YOUR ASSIGNMENT: The number needed is how many lines in these entries contain "closed"; give it alone.

▬▬▬▬▬▬▬▬▬▬

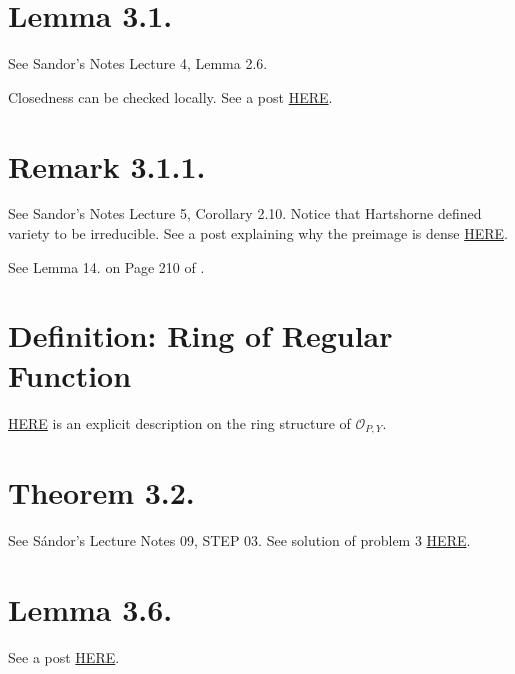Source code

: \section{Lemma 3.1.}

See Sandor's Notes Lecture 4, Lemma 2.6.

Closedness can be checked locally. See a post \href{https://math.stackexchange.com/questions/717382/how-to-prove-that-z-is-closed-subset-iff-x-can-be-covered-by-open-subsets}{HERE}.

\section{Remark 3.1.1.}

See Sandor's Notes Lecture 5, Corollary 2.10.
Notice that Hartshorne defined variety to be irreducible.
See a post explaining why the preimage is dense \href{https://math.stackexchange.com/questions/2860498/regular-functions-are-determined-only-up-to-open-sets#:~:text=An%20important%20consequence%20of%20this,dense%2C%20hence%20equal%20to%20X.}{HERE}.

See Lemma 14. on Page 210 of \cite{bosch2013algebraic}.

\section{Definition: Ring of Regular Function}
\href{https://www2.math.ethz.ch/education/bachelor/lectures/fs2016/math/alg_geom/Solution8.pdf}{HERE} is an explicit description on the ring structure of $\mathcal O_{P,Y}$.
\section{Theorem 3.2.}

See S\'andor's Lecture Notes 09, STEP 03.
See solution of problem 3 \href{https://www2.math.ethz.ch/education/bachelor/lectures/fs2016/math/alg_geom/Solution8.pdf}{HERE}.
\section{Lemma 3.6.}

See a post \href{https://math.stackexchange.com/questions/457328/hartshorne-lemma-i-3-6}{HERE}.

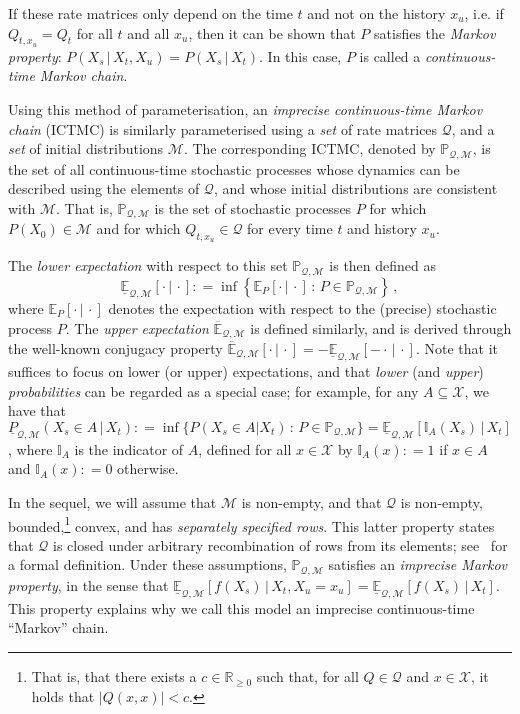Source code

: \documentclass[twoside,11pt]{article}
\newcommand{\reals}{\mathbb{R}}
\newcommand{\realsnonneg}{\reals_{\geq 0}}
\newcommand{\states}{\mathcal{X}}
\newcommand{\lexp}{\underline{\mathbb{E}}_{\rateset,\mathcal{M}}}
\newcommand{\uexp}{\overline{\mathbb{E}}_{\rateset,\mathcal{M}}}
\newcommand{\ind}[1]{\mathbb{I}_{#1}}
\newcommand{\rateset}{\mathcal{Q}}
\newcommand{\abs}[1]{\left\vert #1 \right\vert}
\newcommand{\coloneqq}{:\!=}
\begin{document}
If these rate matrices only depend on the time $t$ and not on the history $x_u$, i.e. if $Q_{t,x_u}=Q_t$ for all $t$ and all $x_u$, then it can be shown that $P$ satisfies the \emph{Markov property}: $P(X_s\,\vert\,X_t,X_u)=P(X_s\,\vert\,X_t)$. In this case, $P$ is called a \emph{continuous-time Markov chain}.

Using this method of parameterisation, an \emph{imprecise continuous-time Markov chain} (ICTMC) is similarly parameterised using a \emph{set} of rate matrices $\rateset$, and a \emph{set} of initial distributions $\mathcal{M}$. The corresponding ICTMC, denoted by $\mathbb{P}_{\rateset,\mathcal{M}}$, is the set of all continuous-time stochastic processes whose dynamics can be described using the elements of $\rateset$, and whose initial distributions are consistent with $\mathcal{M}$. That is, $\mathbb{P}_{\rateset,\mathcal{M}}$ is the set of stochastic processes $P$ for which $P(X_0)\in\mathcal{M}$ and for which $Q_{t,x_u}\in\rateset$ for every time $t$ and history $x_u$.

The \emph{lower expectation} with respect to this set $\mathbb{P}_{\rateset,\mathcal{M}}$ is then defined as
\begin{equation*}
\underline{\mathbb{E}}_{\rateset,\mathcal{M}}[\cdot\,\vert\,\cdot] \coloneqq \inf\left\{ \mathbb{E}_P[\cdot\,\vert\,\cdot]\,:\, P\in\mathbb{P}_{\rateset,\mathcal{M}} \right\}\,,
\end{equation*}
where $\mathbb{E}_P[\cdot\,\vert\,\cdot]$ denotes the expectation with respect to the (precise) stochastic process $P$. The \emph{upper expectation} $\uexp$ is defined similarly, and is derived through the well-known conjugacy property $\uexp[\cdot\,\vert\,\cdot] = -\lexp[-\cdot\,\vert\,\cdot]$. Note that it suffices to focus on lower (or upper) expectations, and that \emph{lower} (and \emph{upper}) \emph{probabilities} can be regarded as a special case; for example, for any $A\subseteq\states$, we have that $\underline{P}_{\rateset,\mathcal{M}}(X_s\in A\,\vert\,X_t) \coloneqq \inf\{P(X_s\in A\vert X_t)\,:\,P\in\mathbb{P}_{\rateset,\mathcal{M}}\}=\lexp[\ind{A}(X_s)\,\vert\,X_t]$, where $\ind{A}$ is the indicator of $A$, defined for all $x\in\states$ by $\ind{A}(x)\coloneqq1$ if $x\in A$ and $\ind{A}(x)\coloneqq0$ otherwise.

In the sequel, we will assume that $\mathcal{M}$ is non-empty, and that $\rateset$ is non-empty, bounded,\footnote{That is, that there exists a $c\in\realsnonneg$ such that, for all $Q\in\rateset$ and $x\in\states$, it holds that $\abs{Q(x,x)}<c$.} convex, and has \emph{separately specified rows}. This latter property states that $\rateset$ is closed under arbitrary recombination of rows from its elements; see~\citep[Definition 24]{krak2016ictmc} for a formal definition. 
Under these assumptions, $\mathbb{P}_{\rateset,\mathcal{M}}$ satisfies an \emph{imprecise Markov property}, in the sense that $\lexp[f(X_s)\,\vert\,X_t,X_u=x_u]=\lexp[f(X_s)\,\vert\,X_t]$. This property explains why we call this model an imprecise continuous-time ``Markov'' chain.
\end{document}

▬▬▬▬▬▬▬▬▬▬

RESULT FOR THIS EXERCISE: 2